Packs of Marlboro cigarettes are displayed at a smoke shop on April 28, 2023 in San Francisco, California.
Justin Sullivan | Getty Images
Altria Group, the parent company of Philip Morris USA and the nation’s largest tobacco company, reported third-quarter results Thursday that fell short of Wall Street’s expectations as demand for its core cigarette business cools and illicit e-vapor products flood the market.
Here’s how the company did, compared to the consensus among analysts surveyed by LSEG, formerly known as Refinitiv:
- Earnings per share: $1.28 adjusted vs. $1.29 expected
- Revenue: $5.28 billion adjusted vs. $5.43 billion expected
Altria’s overall revenue fell in its third quarter, decreasing 4.1% year over year to $6.28 billion. Net of excise tax, the company recorded revenue of $5.28 billion, down 2.5%. The company said the drop was in part due to lower net revenues for its smokeable products.

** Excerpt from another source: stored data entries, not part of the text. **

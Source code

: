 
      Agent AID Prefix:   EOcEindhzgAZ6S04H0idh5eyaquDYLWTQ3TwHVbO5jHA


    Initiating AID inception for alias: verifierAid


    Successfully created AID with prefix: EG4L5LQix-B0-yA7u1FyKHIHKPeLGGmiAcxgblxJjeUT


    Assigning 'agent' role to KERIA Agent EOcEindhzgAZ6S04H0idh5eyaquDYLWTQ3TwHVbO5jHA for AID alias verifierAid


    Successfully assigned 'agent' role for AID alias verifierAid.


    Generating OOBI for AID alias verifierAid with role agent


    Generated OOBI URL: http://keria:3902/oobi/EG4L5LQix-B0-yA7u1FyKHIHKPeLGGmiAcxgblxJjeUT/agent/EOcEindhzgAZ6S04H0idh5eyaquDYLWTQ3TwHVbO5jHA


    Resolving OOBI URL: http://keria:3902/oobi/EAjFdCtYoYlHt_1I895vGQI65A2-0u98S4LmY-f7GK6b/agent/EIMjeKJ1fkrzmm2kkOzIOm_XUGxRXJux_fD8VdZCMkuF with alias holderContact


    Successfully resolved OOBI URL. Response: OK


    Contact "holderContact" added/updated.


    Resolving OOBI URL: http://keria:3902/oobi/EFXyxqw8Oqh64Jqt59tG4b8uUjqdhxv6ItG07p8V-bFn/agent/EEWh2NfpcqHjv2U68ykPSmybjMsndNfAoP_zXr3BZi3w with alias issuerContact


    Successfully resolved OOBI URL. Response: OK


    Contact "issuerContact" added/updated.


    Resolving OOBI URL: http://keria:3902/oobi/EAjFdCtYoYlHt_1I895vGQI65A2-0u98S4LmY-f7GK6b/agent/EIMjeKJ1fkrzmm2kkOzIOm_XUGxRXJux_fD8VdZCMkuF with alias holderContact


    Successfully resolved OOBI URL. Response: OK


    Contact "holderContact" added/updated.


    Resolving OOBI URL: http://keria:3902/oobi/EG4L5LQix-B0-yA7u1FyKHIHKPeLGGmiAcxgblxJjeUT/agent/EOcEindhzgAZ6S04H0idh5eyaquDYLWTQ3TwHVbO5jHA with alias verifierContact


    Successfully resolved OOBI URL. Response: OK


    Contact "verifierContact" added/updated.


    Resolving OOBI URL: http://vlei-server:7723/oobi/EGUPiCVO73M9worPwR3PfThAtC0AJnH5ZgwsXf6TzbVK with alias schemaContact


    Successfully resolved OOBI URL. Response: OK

Net earnings for the period were $2.17 billion, or $1.22 per share, compared with $224 million, or 12 cents per share, a year earlier. Adjusting for one-time items associated with the company’s investment in Anheuser-Busch InBev as well as litigation and acquisition costs, Altria earned $1.28 per share.
The company narrowed its guidance for 2023 full-year adjusted EPS to a range of $4.91 to $4.98, or a growth rate of 1.5% to 3% from adjusted EPS of $4.84 in the prior year.

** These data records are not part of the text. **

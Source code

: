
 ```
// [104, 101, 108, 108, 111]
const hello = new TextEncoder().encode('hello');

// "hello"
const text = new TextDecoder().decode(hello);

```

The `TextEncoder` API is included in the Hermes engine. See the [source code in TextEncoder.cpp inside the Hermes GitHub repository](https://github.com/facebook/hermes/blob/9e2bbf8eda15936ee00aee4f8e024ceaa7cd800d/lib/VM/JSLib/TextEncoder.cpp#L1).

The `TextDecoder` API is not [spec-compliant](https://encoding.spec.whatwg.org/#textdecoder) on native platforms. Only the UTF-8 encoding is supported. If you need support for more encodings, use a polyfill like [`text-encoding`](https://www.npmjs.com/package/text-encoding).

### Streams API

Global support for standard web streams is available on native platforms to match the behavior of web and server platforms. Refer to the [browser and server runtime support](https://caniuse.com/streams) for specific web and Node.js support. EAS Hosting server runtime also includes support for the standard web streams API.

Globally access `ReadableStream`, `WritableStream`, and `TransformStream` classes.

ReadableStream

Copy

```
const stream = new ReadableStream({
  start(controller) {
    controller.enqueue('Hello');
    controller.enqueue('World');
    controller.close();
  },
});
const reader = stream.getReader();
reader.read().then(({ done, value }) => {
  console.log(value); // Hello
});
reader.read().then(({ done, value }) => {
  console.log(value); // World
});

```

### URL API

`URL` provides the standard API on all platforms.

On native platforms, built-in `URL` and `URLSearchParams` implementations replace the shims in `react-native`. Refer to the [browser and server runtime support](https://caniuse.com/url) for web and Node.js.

The Marlboro maker said its domestic cigarette shipment volume decreased 11.6%, primarily driven by wider declines across the industry and competition from illicit e-vapor products, among other factors.
In a conference call with analysts, Altria CEO Billy Gifford said the lack of regulation of illicit e-vapor products has come at the expense of legal operators and approved. It said enforcement by the FDA has been “inadequate and ineffective.”
Although federal crackdowns have placed more restrictions on the flavors and marketing for tobacco products, illicit operators are skirting many tobacco-related laws and are flooding the market with disposable e-cigarettes that aren’t FDA-approved and are illegal to sell.
In June, Altria completed its acquisition of NJOY’s e-vapor product portfolio for approximately $2.75 billion. The deal included the product NJOY ACE, the only pod-based vape cleared for the U.S. market by the FDA.
The company said it expects ACE distribution to reach a total of 70,000 stores by the end of the year.
So far this year, Altria has recorded pre-tax charges of $424 million for tobacco litigation, including the settlement of JUUL-related litigation. In May, Altria settled at least 6,000 lawsuits accusing it of fueling a teen vaping epidemic through its former investment in Juul.
Gifford said the company’s traditional tobacco business was nevertheless “resilient in a dynamic operating environment.”
“I believe we have the appropriate strategies and people in place to execute our growth plans. I continue to believe that we can achieve our vision and create long-term value for our shareholders,” Gifford said in a statement.
Like many other tobacco companies, Altria is moving beyond traditional, combustible cigarettes and towards smoke-free products.